#### SOURCE RECORDS ####

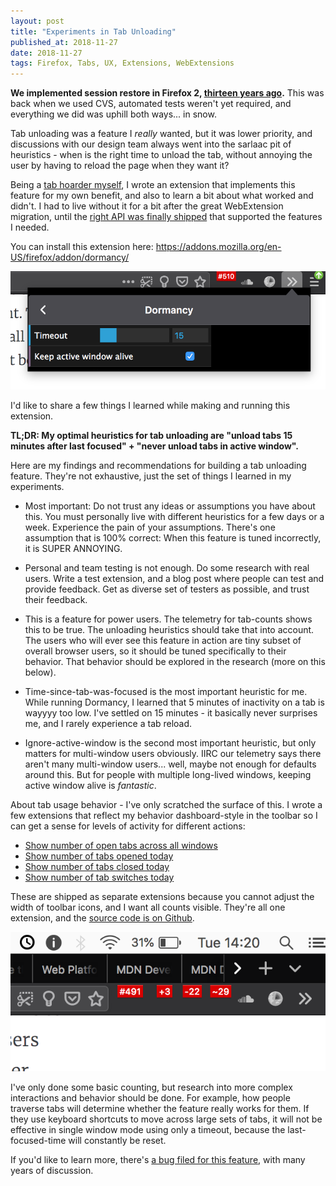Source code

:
 ```yaml
---
layout: post
title: "Experiments in Tab Unloading"
published_at: 2018-11-27
date: 2018-11-27
tags: Firefox, Tabs, UX, Extensions, WebExtensions
---
```


**We implemented session restore in Firefox 2, [thirteen years ago](https://bugzilla.mozilla.org/show_bug.cgi?id=328154).** This was back when we used CVS, automated tests weren't yet required, and everything we did was uphill both ways... in snow.

Tab unloading was a feature I *really* wanted, but it was lower priority, and discussions with our design team always went into the sarlaac pit of heuristics - when is the right time to unload the tab, without annoying the user by having to reload the page when they want it?

Being a [tab hoarder myself](https://metafluff.com/2017/07/21/i-am-a-tab-hoarder/), I wrote an extension that implements this feature for my own benefit, and also to learn a bit about what worked and didn't. I had to live without it for a bit after the great WebExtension migration, until the [right API was finally shipped](https://bugzilla.mozilla.org/show_bug.cgi?id=1128502) that supported the features I needed.

You can install this extension here: https://addons.mozilla.org/en-US/firefox/addon/dormancy/

![Dormancy Options](dormancy.png)

I'd like to share a few things I learned while making and running this extension.

**TL;DR: My optimal heuristics for tab unloading are "unload tabs 15 minutes after last focused" + "never unload tabs in active window".**

Here are my findings and recommendations for building a tab unloading feature. They're not exhaustive, just the set of things I learned in my experiments.

* Most important: Do not trust any ideas or assumptions you have about this. You must personally live with different heuristics for a few days or a week. Experience the pain of your assumptions. There's one assumption that is 100% correct: When this feature is tuned incorrectly, it is SUPER ANNOYING.

* Personal and team testing is not enough. Do some research with real users. Write a test extension, and a blog post where people can test and provide feedback. Get as diverse set of testers as possible, and trust their feedback.

* This is a feature for power users. The telemetry for tab-counts shows this to be true. The unloading heuristics should take that into account. The users who will ever see this feature in action are tiny subset of overall browser users, so it should be tuned specifically to their behavior. That behavior should be explored in the research (more on this below).

* Time-since-tab-was-focused is the most important heuristic for me. While running Dormancy, I learned that 5 minutes of inactivity on a tab is wayyyy too low.  I've settled on 15 minutes - it basically never surprises me, and I rarely experience a tab reload.

* Ignore-active-window is the second most important heuristic, but only matters for multi-window users obviously. IIRC our telemetry says there aren't many multi-window users... well, maybe not enough for defaults around this. But for people with multiple long-lived windows, keeping active window alive is *fantastic*.

About tab usage behavior - I've only scratched the surface of this. I wrote a few extensions that reflect my behavior dashboard-style in the toolbar so I can get a sense for levels of activity for different actions:

* [Show number of open tabs across all windows](https://addons.mozilla.org/en-US/firefox/addon/tab-count-button/)
* [Show number of tabs opened today](https://addons.mozilla.org/en-US/firefox/addon/tabs-opened-button/)
* [Show number of tabs closed today](https://addons.mozilla.org/en-US/firefox/addon/tabs-closed-button/)
* [Show number of tab switches today](https://addons.mozilla.org/en-US/firefox/addon/tabs-switched-button/)

These are shipped as separate extensions because you cannot adjust the width of toolbar icons, and I want all counts visible. They're all one extension, and the [source code is on Github](https://github.com/autonome/tabstatistics).

![Tab Statistics](tabstats.png)

I've only done some basic counting, but research into more complex interactions and behavior should be done. For example, how people traverse tabs will determine whether the feature really works for them. If they use keyboard shortcuts to move across large sets of tabs, it will not be effective in single window mode using only a timeout, because the last-focused-time will constantly be reset.

If you'd like to learn more, there's [a bug filed for this feature](https://bugzilla.mozilla.org/show_bug.cgi?id=675539), with many years of discussion.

####

WHAT THIS TASK INVOLVES:
Transcribe every record above exactly, leaving out the pictures.

SOLUTION TO THE EXERCISE:
Source code

:
 ```yaml
---
layout: post
title: "Experiments in Tab Unloading"
published_at: 2018-11-27
date: 2018-11-27
tags: Firefox, Tabs, UX, Extensions, WebExtensions
---
```


**We implemented session restore in Firefox 2, [thirteen years ago](https://bugzilla.mozilla.org/show_bug.cgi?id=328154).** This was back when we used CVS, automated tests weren't yet required, and everything we did was uphill both ways... in snow.

Tab unloading was a feature I *really* wanted, but it was lower priority, and discussions with our design team always went into the sarlaac pit of heuristics - when is the right time to unload the tab, without annoying the user by having to reload the page when they want it?

Being a [tab hoarder myself](https://metafluff.com/2017/07/21/i-am-a-tab-hoarder/), I wrote an extension that implements this feature for my own benefit, and also to learn a bit about what worked and didn't. I had to live without it for a bit after the great WebExtension migration, until the [right API was finally shipped](https://bugzilla.mozilla.org/show_bug.cgi?id=1128502) that supported the features I needed.

You can install this extension here: https://addons.mozilla.org/en-US/firefox/addon/dormancy/

![Dormancy Options](dormancy.png)

I'd like to share a few things I learned while making and running this extension.

**TL;DR: My optimal heuristics for tab unloading are "unload tabs 15 minutes after last focused" + "never unload tabs in active window".**

Here are my findings and recommendations for building a tab unloading feature. They're not exhaustive, just the set of things I learned in my experiments.

* Most important: Do not trust any ideas or assumptions you have about this. You must personally live with different heuristics for a few days or a week. Experience the pain of your assumptions. There's one assumption that is 100% correct: When this feature is tuned incorrectly, it is SUPER ANNOYING.

* Personal and team testing is not enough. Do some research with real users. Write a test extension, and a blog post where people can test and provide feedback. Get as diverse set of testers as possible, and trust their feedback.

* This is a feature for power users. The telemetry for tab-counts shows this to be true. The unloading heuristics should take that into account. The users who will ever see this feature in action are tiny subset of overall browser users, so it should be tuned specifically to their behavior. That behavior should be explored in the research (more on this below).

* Time-since-tab-was-focused is the most important heuristic for me. While running Dormancy, I learned that 5 minutes of inactivity on a tab is wayyyy too low.  I've settled on 15 minutes - it basically never surprises me, and I rarely experience a tab reload.

* Ignore-active-window is the second most important heuristic, but only matters for multi-window users obviously. IIRC our telemetry says there aren't many multi-window users... well, maybe not enough for defaults around this. But for people with multiple long-lived windows, keeping active window alive is *fantastic*.

About tab usage behavior - I've only scratched the surface of this. I wrote a few extensions that reflect my behavior dashboard-style in the toolbar so I can get a sense for levels of activity for different actions:

* [Show number of open tabs across all windows](https://addons.mozilla.org/en-US/firefox/addon/tab-count-button/)
* [Show number of tabs opened today](https://addons.mozilla.org/en-US/firefox/addon/tabs-opened-button/)
* [Show number of tabs closed today](https://addons.mozilla.org/en-US/firefox/addon/tabs-closed-button/)
* [Show number of tab switches today](https://addons.mozilla.org/en-US/firefox/addon/tabs-switched-button/)

These are shipped as separate extensions because you cannot adjust the width of toolbar icons, and I want all counts visible. They're all one extension, and the [source code is on Github](https://github.com/autonome/tabstatistics).

![Tab Statistics](tabstats.png)

I've only done some basic counting, but research into more complex interactions and behavior should be done. For example, how people traverse tabs will determine whether the feature really works for them. If they use keyboard shortcuts to move across large sets of tabs, it will not be effective in single window mode using only a timeout, because the last-focused-time will constantly be reset.

If you'd like to learn more, there's [a bug filed for this feature](https://bugzilla.mozilla.org/show_bug.cgi?id=675539), with many years of discussion.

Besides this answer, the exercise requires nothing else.